200700234/2.
Datum uitspraak: 16 april 2007
AFDELING
BESTUURSRECHTSPRAAK
Uitspraak van de Voorzitter van de Afdeling bestuursrechtspraak van de Raad van State op verzoeken om het treffen van een voorlopige voorziening (artikel 8:81 van de Algemene wet bestuursrecht) in het geding tussen:
1. de besloten vennootschap met beperkte aansprakelijkheid "Thermen Bussloo B.V.", gevestigd te Voorst,
2. de vereniging "Milieuzorg Epe", gevestigd te Vaassen, gemeente Epe, en andere,
verzoekers,
het college van gedeputeerde staten van Gelderland,
verweerder.
Bij besluit van 11 april 2006 heeft de gemeenteraad van Epe het bestemmingsplan "Buitengebied Epe, 1e Partiële herziening: Wellnesscentrum De Veluwse Bron" vastgesteld.
Bij besluit van 21 november 2006, nr. 2006-010118, heeft verweerder beslist over de goedkeuring van dit plan.
Tegen dit besluit hebben de besloten vennootschap met beperkte aansprakelijkheid "Thermen Bussloo B.V." (hierna: Thermen Bussloo) bij brief van 9 januari 2007, bij de Raad van State ingekomen op 10 januari 2007, en de vereniging "Milieuzorg Epe" en andere (hierna: Milieuzorg Epe en andere) bij brief van 13 januari 2007, bij de Raad van State ingekomen op 15 januari 2007, beroep ingesteld. Milieuzorg Epe en andere hebben hun beroep aangevuld bij brief van 13 januari 2007.
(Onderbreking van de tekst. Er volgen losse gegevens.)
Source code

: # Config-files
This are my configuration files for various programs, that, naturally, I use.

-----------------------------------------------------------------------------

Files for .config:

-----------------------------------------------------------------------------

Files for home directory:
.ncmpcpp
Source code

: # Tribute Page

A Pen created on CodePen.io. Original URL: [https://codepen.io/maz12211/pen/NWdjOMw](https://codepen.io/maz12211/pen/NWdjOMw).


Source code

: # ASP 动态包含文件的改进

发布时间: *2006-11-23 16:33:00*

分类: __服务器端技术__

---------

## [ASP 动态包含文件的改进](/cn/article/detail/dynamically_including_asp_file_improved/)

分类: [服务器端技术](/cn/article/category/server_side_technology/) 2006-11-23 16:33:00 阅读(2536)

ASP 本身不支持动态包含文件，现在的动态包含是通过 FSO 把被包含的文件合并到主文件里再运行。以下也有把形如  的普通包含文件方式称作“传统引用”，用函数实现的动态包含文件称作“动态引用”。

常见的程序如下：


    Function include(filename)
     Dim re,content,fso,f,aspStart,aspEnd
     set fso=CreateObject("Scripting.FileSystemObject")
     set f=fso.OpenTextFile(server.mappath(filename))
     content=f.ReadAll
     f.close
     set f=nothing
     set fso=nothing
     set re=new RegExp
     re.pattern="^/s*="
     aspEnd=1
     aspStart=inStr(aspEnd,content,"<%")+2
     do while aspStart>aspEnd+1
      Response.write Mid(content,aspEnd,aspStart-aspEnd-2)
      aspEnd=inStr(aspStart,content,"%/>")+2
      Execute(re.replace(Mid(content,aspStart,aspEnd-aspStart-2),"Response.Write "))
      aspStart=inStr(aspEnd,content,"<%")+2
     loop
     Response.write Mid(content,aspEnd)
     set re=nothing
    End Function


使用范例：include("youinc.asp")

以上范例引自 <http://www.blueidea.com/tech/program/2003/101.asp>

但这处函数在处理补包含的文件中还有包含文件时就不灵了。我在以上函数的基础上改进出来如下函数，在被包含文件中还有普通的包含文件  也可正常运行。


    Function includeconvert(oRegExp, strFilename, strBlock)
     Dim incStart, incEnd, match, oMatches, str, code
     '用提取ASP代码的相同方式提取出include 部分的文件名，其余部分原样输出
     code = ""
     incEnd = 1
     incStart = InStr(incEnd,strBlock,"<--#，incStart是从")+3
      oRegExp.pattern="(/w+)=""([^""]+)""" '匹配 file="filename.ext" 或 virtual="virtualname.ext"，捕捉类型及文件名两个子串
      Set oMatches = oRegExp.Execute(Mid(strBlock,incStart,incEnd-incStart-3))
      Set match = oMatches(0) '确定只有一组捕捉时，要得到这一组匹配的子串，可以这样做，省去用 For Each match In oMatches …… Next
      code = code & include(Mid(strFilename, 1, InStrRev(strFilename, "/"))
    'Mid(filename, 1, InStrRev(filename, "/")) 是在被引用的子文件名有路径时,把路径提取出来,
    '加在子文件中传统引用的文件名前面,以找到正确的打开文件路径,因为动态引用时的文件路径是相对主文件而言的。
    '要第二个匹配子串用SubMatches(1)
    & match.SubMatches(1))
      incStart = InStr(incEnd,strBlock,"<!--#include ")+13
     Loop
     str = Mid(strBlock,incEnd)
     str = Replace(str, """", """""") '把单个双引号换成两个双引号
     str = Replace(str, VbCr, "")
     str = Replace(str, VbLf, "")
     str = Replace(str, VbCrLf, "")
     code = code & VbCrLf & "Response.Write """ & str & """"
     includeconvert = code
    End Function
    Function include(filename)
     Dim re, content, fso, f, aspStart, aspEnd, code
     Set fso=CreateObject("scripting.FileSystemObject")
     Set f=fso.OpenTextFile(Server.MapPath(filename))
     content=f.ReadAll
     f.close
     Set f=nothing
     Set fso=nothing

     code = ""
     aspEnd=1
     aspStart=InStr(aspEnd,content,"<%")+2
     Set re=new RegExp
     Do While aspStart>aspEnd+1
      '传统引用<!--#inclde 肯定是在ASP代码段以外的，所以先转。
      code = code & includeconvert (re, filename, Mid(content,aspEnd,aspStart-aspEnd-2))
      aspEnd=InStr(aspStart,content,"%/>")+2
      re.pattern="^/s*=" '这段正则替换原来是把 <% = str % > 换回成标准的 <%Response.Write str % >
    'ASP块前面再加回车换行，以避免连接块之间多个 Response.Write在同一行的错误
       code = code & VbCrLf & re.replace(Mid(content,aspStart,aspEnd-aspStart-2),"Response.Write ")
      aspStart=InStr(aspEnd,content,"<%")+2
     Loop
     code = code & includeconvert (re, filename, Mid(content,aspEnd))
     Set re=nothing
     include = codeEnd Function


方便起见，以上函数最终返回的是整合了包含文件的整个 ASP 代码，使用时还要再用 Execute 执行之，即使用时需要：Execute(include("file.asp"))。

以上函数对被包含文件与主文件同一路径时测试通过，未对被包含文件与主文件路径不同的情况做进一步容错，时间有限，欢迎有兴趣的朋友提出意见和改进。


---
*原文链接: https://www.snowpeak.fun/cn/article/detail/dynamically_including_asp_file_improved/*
Bij brief van 10 januari 2007, bij de Raad van State ingekomen op 11 januari 2007, heeft Thermen Bussloo de Voorzitter verzocht een voorlopige voorziening te treffen. Bij dezelfde brief als waarmee beroep is ingesteld hebben Milieuzorg Epe en andere de Voorzitter verzocht een voorlopige voorziening te treffen.
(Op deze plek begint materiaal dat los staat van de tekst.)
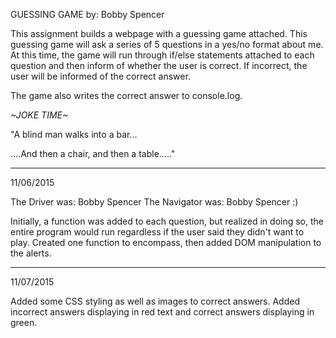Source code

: GUESSING GAME by: Bobby Spencer

This assignment builds a webpage with a guessing game attached. This guessing
game will ask a series of 5 questions in a yes/no format about me. At this time,
the game will run through if/else statements attached to each question and then
inform of whether the user is correct. If incorrect, the user will be informed
of the correct answer.

The game also writes the correct answer to console.log.

*~JOKE TIME~*

"A blind man walks into a bar...





....And then a chair, and then a table....."

*******************************************************************************

11/06/2015

The Driver was: Bobby Spencer
The Navigator was: Bobby Spencer :)

Initially, a function was added to each question, but realized in doing so, the
entire program would run regardless if the user said they didn't want to play.
Created one function to encompass, then added DOM manipulation to the alerts.

*******************************************************************************

11/07/2015

Added some CSS styling as well as images to correct answers.
Added incorrect answers displaying in red text and correct answers displaying in
green.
De besloten vennootschap met beperkte aansprakelijkheid "Veluwsebron B.V." (hierna: Veluwsebron) is in de gelegenheid gesteld als partij aan het geding deel te nemen.
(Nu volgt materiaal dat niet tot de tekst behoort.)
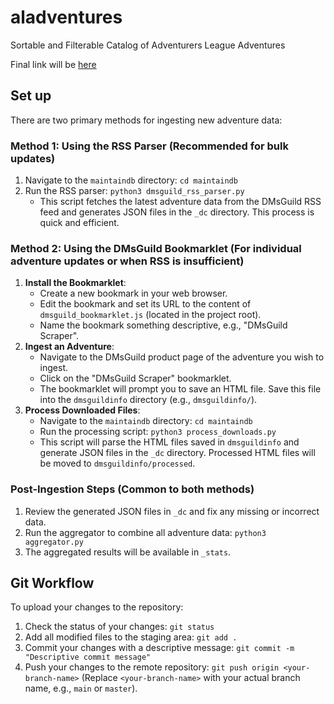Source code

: # aladventures
Sortable and Filterable Catalog of Adventurers League Adventures

Final link will be [here](https://hoshisabi.com/al_adventure_catalog/)

## Set up

There are two primary methods for ingesting new adventure data:

### Method 1: Using the RSS Parser (Recommended for bulk updates)

1.  Navigate to the `maintaindb` directory: `cd maintaindb`
2.  Run the RSS parser: `python3 dmsguild_rss_parser.py`
    *   This script fetches the latest adventure data from the DMsGuild RSS feed and generates JSON files in the `_dc` directory. This process is quick and efficient.

### Method 2: Using the DMsGuild Bookmarklet (For individual adventure updates or when RSS is insufficient)

1.  **Install the Bookmarklet**:
    *   Create a new bookmark in your web browser.
    *   Edit the bookmark and set its URL to the content of `dmsguild_bookmarklet.js` (located in the project root).
    *   Name the bookmark something descriptive, e.g., "DMsGuild Scraper".
2.  **Ingest an Adventure**:
    *   Navigate to the DMsGuild product page of the adventure you wish to ingest.
    *   Click on the "DMsGuild Scraper" bookmarklet.
    *   The bookmarklet will prompt you to save an HTML file. Save this file into the `dmsguildinfo` directory (e.g., `dmsguildinfo/`).
3.  **Process Downloaded Files**:
    *   Navigate to the `maintaindb` directory: `cd maintaindb`
    *   Run the processing script: `python3 process_downloads.py`
    *   This script will parse the HTML files saved in `dmsguildinfo` and generate JSON files in the `_dc` directory. Processed HTML files will be moved to `dmsguildinfo/processed`.

### Post-Ingestion Steps (Common to both methods)

1.  Review the generated JSON files in `_dc` and fix any missing or incorrect data.
2.  Run the aggregator to combine all adventure data: `python3 aggregator.py`
3.  The aggregated results will be available in `_stats`.

## Git Workflow

To upload your changes to the repository:

1.  Check the status of your changes: `git status`
2.  Add all modified files to the staging area: `git add .`
3.  Commit your changes with a descriptive message: `git commit -m "Descriptive commit message"`
4.  Push your changes to the remote repository: `git push origin <your-branch-name>` (Replace `<your-branch-name>` with your actual branch name, e.g., `main` or `master`).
De Voorzitter heeft de verzoeken ter zitting behandeld op 27 maart 2007, waar Thermen Bussloo, vertegenwoordigd door mr. L.J. Steenbergen, advocaat te Epe, [directeur] en M.L. Roos, Milieuzorg Epe en andere, vertegenwoordigd door mr. D.J. de Geer, ir. J. Polman, dr. J. Veen en ir. B.H.J.D. Oosting, en verweerder, vertegenwoordigd door P.G.A.L. Evers, ambtenaar van de provincie, zijn verschenen. Voorts zijn de gemeenteraad van Epe, vertegenwoordigd door mr. M.J. van der Wal en ir. H. Posthuma, beiden ambtenaar van de gemeente, en Veluwsebron, vertegenwoordigd door mr. J.H. Meijer, advocaat te Apeldoorn, en [directeur] daar gehoord.
2.1. Het oordeel van de Voorzitter heeft een voorlopig karakter en is niet bindend in de bodemprocedure.
2.2. Het plan biedt een regeling voor de verwezenlijking van een wellnesscentrum en de aanleg van nieuwe natuur bij het recreatiegebied Kievitsveld te Emst.
2.3. Verzoekers stellen dat verweerder het plan ten onrechte heeft goedgekeurd en verzoeken om schorsing van het goedkeuringsbesluit, met name voor zover het betreft het plandeel met de bestemming "Dagrecreatieve doeleinden" en de aanduiding "kuuroord toegestaan", dit om onomkeerbare gevolgen van de inwerkingtreding te voorkomen.
2.3.1. Thermen Bussloo voert daartoe aan dat er onvoldoende vraag in de markt is voor een wellnesscentrum op beperkte afstand van het door haar geëxploiteerde wellnesscentrum te Bussloo en acht het plan maatschappelijk en economisch niet uitvoerbaar. Zij is ook van mening dat naar de uitvoerbaarheid onvoldoende onderzoek is gedaan.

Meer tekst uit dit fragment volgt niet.